[Your assignment] Report how many lines of the material contain the string "Engineering". Add nothing beyond the number.

[Data for review]

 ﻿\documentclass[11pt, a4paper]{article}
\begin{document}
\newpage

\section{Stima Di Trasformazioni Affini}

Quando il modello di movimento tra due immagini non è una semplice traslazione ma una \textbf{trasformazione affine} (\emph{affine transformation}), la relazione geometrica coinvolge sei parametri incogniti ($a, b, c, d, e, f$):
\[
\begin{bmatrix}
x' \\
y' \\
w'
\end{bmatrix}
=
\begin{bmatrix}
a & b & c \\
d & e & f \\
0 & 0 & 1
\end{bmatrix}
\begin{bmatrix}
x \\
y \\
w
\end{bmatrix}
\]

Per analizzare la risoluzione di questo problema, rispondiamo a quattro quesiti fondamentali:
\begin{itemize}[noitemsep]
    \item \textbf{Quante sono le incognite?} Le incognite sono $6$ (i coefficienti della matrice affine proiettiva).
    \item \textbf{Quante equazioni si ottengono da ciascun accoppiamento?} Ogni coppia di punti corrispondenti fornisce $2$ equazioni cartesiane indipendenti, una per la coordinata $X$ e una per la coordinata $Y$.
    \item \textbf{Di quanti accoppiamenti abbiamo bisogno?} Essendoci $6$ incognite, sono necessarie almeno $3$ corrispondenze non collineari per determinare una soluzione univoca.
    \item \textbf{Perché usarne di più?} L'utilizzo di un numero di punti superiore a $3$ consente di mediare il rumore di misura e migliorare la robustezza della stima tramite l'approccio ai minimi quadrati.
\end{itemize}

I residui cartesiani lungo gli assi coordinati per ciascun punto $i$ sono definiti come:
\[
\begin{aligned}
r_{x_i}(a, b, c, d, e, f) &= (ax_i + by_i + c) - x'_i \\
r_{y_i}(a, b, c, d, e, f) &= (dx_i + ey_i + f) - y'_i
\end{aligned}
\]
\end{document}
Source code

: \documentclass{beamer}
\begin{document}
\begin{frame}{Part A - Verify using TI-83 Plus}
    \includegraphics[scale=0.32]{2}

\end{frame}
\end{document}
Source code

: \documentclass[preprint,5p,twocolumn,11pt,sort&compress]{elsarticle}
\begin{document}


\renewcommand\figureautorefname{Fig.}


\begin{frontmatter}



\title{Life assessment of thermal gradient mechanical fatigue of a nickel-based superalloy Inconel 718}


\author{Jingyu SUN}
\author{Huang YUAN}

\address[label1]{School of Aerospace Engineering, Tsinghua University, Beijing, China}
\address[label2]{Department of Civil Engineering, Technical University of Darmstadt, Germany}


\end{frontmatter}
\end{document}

[Task output] 2